From: <bugzilla@wiggum.w3.org>
Date: Mon, 30 Nov 2009 23:09:17 +0000
To: public-html-bugzilla@w3.org
Message-Id: <E1NFFMr-00027V-Eo@wiggum.w3.org>
http://www.w3.org/Bugs/Public/show_bug.cgi?id=8404





--- Comment #14 from Maciej Stachowiak <mjs@apple.com>  2009-11-30 23:09:16 ---
(In reply to comment #12)
> (In reply to comment #5)
> > This page includes a number of examples of figures, tables and equations:
> > http://www.uefap.com/writing/function/chart.htm
> > 
> > It includes an example where source code is presented as a figure (Example 12).
> > It also includes some examples where a figure has multiple images with
> > individual labels, such as Example 7.
> > 
> 
> 
> Yes, but Example 12 is using an image that is a code snapshot. 

It's an image of some code on the Web page. I doubt it was typeset as an image
in the textbook that example was taken from. In the computer science papers I
looked at, it was even more clear that the figures containing source code were
typeset as text. And in HTML, it would certainly be preferable to use formatted
text instead of an image of text for such a figure.
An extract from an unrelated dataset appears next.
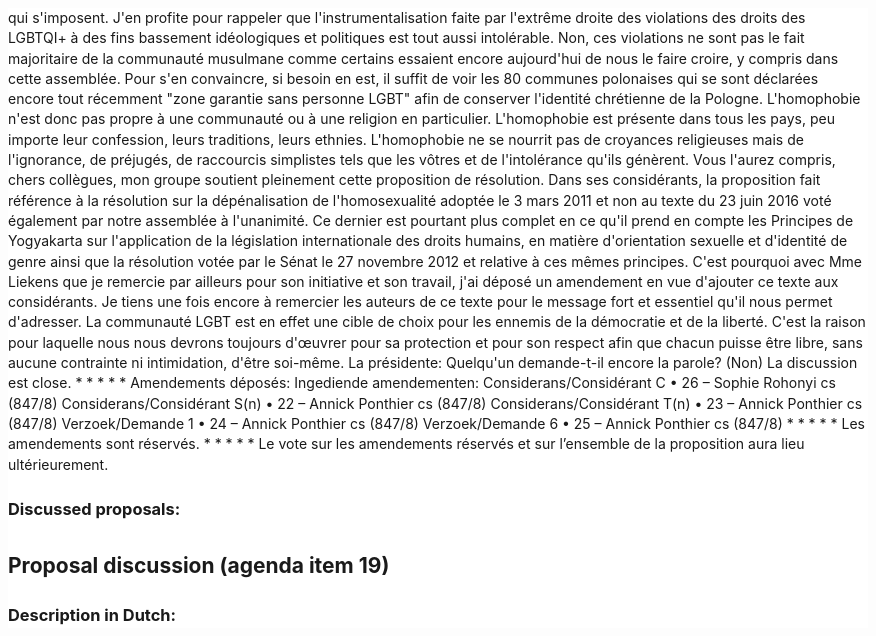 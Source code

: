 qui s'imposent. J'en profite pour rappeler que l'instrumentalisation faite par l'extrême droite des violations des droits des LGBTQI+ à des fins bassement idéologiques et politiques est tout aussi intolérable. Non, ces violations ne sont pas le fait majoritaire de la communauté musulmane comme certains essaient encore aujourd'hui de nous le faire croire, y compris dans cette assemblée. Pour s'en convaincre, si besoin en est, il suffit de voir les 80 communes polonaises qui se sont déclarées encore tout récemment "zone garantie sans personne LGBT" afin de conserver l'identité chrétienne de la Pologne. L'homophobie n'est donc pas propre à une communauté ou à une religion en particulier. L'homophobie est présente dans tous les pays, peu importe leur confession, leurs traditions, leurs ethnies. L'homophobie ne se nourrit pas de croyances religieuses mais de l'ignorance, de préjugés, de raccourcis simplistes tels que les vôtres et de l'intolérance qu'ils génèrent. Vous l'aurez compris, chers collègues, mon groupe soutient pleinement cette proposition de résolution. Dans ses considérants, la proposition fait référence à la résolution sur la dépénalisation de l'homosexualité adoptée le 3 mars 2011 et non au texte du 23 juin 2016 voté également par notre assemblée à l'unanimité. Ce dernier est pourtant plus complet en ce qu'il prend en compte les Principes de Yogyakarta sur l'application de la législation internationale des droits humains, en matière d'orientation sexuelle et d'identité de genre ainsi que la résolution votée par le Sénat le 27 novembre 2012 et relative à ces mêmes principes. C'est pourquoi avec Mme Liekens que je remercie par ailleurs pour son initiative et son travail, j'ai déposé un amendement en vue d'ajouter ce texte aux considérants. Je tiens une fois encore à remercier les auteurs de ce texte pour le message fort et essentiel qu'il nous permet d'adresser. La communauté LGBT est en effet une cible de choix pour les ennemis de la démocratie et de la liberté. C'est la raison pour laquelle nous nous devrons toujours d'œuvrer pour sa protection et pour son respect afin que chacun puisse être libre, sans aucune contrainte ni intimidation, d'être soi-même. La présidente: Quelqu'un demande-t-il encore la parole? (Non) La discussion est close. * * * * * Amendements déposés: Ingediende amendementen: Considerans/Considérant C • 26 – Sophie Rohonyi cs (847/8) Considerans/Considérant S(n) • 22 – Annick Ponthier cs (847/8) Considerans/Considérant T(n) • 23 – Annick Ponthier cs (847/8) Verzoek/Demande 1 • 24 – Annick Ponthier cs (847/8) Verzoek/Demande 6 • 25 – Annick Ponthier cs (847/8) * * * * * Les amendements sont réservés. * * * * * Le vote sur les amendements réservés et sur l’ensemble de la proposition aura lieu ultérieurement.



### Discussed proposals:

## Proposal discussion (agenda item 19)

### Description in Dutch:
> The same with multiple figures -- is it multiple images, or one image file with multiple
> images?

I expect the way it was typeset was with multiple images and text. Some of the
examples I found in textbooks certainly looked that way. And in HTML, you would
want to actually mark it up that way, in preference to putting text inside an
image.

> Again, I have to refer back to the book publication industry: a figure contains
> one image, and one caption. If you need multiple images, you either have
> multiple figures, or one figure that has one image file that contains multiple
> images. 

As I mentioned before, I saw a number of examples in textbooks and scientific
papers which did not match that exact pattern.

> During the discussions on what to use for caption one thing came through as
> pretty universal: everyone seemed to assume figure would have an image. I think
> anything else is, as you've said, pretty unusual.

I think it would be highly surprising if it were incorrect to use <figure> to
mark up the figures that actually appear in academic papers. <figure> should at
the very least allow the kind of content that people use in figures in print. 
For better or for worse, that includes source code, lists, multiple images with
text, and sometimes even tables.

Even with unusual content, <figure> has a valuable semantic use, as often one
wishes to extract a list of tables and figures from an article or book.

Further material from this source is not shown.